金剛:授業の方は音楽学部の学科の講義ですね。ただ私は研究者ではなくて能の役者ですので、座学の方ばかりではなくて、実技を中心とした授業になっています。具体的には謡を実際に皆さんとお稽古したり、簡単なお囃子と謡との関係の理屈をお話しして、お囃子の演奏の仕方を皆さんと一緒に実践してみたり。あとは能面をご覧いただいて、能面と能の曲目との関わりとか、それ以前に能面はどういう美術的価値を持っているものなのかをお話したりですとか。能の歴史のことも触れるようにはしているんですけども、そういった能全般についてできるだけ皆さんにご興味を持っていただけるようにお話をしたいなと、そういう内容です。
北脇:何か教えてこられて、京都芸大の学生の特徴だったり、大学としての特徴として何か気付かれた点はありますか?
金剛:やっぱり皆さん音楽を専攻されていて、日頃から実践されている方々ですので、能の謡のお稽古とかでも音を取るのは上手ですよね。学生さんにお話を伺っていると、頭の中で五線譜におこす人が多いみたいです。

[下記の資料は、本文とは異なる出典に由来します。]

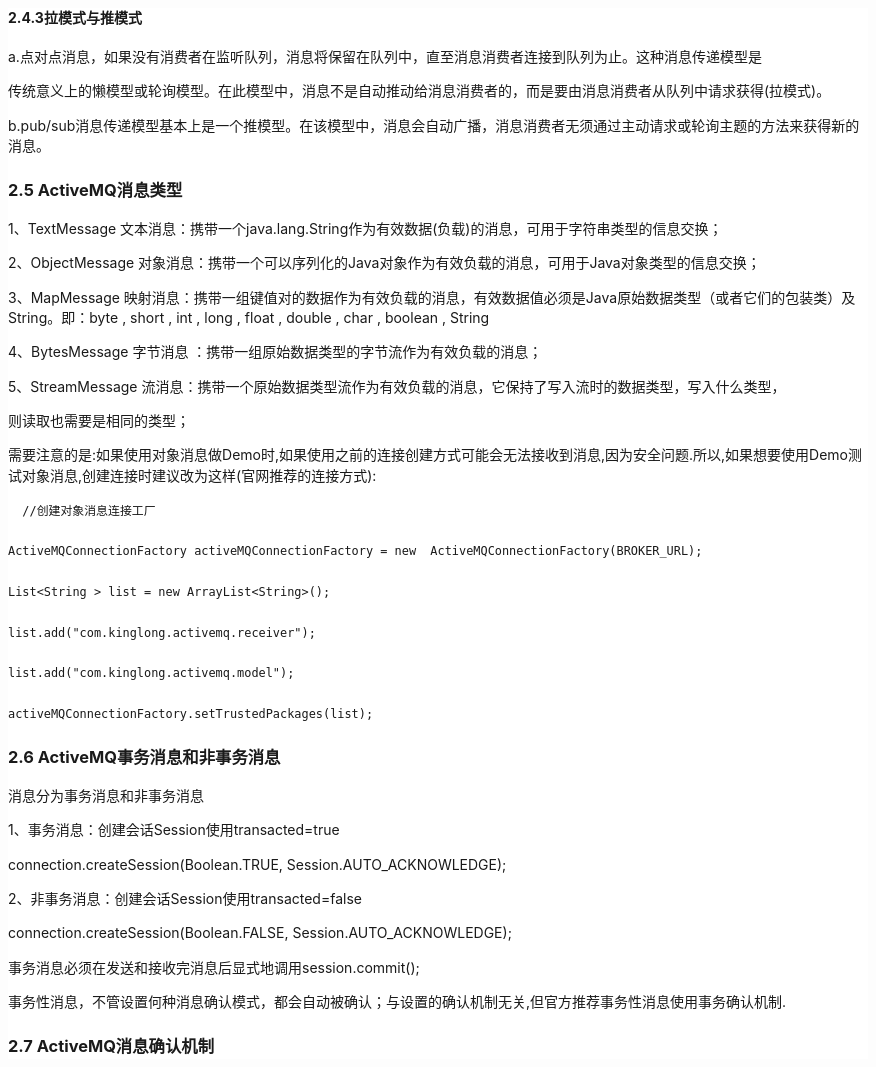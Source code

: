 #### 2.4.3拉模式与推模式

a.点对点消息，如果没有消费者在监听队列，消息将保留在队列中，直至消息消费者连接到队列为止。这种消息传递模型是

传统意义上的懒模型或轮询模型。在此模型中，消息不是自动推动给消息消费者的，而是要由消息消费者从队列中请求获得(拉模式)。

b.pub/sub消息传递模型基本上是一个推模型。在该模型中，消息会自动广播，消息消费者无须通过主动请求或轮询主题的方法来获得新的消息。

### 2.5 ActiveMQ消息类型

1、TextMessage 文本消息：携带一个java.lang.String作为有效数据(负载)的消息，可用于字符串类型的信息交换；

2、ObjectMessage 对象消息：携带一个可以序列化的Java对象作为有效负载的消息，可用于Java对象类型的信息交换；

3、MapMessage 映射消息：携带一组键值对的数据作为有效负载的消息，有效数据值必须是Java原始数据类型（或者它们的包装类）及String。即：byte , short , int , long , float , double , char , boolean , String

4、BytesMessage 字节消息 ：携带一组原始数据类型的字节流作为有效负载的消息；

5、StreamMessage 流消息：携带一个原始数据类型流作为有效负载的消息，它保持了写入流时的数据类型，写入什么类型，

则读取也需要是相同的类型；

需要注意的是:如果使用对象消息做Demo时,如果使用之前的连接创建方式可能会无法接收到消息,因为安全问题.所以,如果想要使用Demo测试对象消息,创建连接时建议改为这样(官网推荐的连接方式):

```			
  //创建对象消息连接工厂   

ActiveMQConnectionFactory activeMQConnectionFactory = new  ActiveMQConnectionFactory(BROKER_URL);   

List<String > list = new ArrayList<String>();   

list.add("com.kinglong.activemq.receiver");   

list.add("com.kinglong.activemq.model");   

activeMQConnectionFactory.setTrustedPackages(list);  
```



### **2.6 ActiveMQ事务消息和非事务消息**

消息分为事务消息和非事务消息

1、事务消息：创建会话Session使用transacted=true

  connection.createSession(Boolean.TRUE,  Session.AUTO_ACKNOWLEDGE);  

2、非事务消息：创建会话Session使用transacted=false

  connection.createSession(Boolean.FALSE,  Session.AUTO_ACKNOWLEDGE);  

事务消息必须在发送和接收完消息后显式地调用session.commit();

事务性消息，不管设置何种消息确认模式，都会自动被确认；与设置的确认机制无关,但官方推荐事务性消息使用事务确认机制.

### **2.7 ActiveMQ消息确认机制**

しかし、一度その意識を取り払ってということを講義では伝えています。もともと西洋音楽と成り立ちが違いますので、まったく別の音楽であると意識していただきたい。五線譜の音楽の世界では表現できないものを表現するために能の音楽があるので、そこを学んでほしいなという気持ちがありますね。能の音楽というのは、演目の内容としては霊界の人たちとの交流が描かれているものが多いですから、独特の揺らぎがあったり、若干不安感を覚える音の響きが多いと思うんですけども、そういったことをぜひ大事にしてほしい、ということをお伝えしています。
北脇:そこは京都芸大の学生ならではのところですね。
金剛:そうですね。やっぱり一般の学生さんですと、きっとそういうふうにはならないだろうなと。音楽をしている人ならではなんでしょうね。
関本:頭の中に五線譜が入っているのもすごいですよね、それはそれで。型として入っていて、それが取れないというか。
金剛:それがベースにあるから離れがたいんでしょうけど、逆にそれをリセットするのが良いんじゃないかと思って。そういう人たちだからこそね。
関本:そうですよね。能をやっているときと合唱で歌っているときって、その間だけ変えてみたら面白かったり、自分の違う声が出たりするんですよね。五線譜で言えば、能ではいわゆる音痴になっても良いので(笑)
金剛:そういう観点で見れば、ある意味能の謡というのは音痴だと思うんですよ。音程的に整えすぎている謡なんて面白くないです。不安定感がないと。上手な人の謡ほどそういうところがあります。きちっと謡いすぎるというのは、逆に若手とか初心の人に多いですよね。音をまっすぐに取りたがりすぎる。あれが謡の上達の上での、一つのハードルになります。むしろそこを崩していくと、伸びるものがあったりすると思いますね。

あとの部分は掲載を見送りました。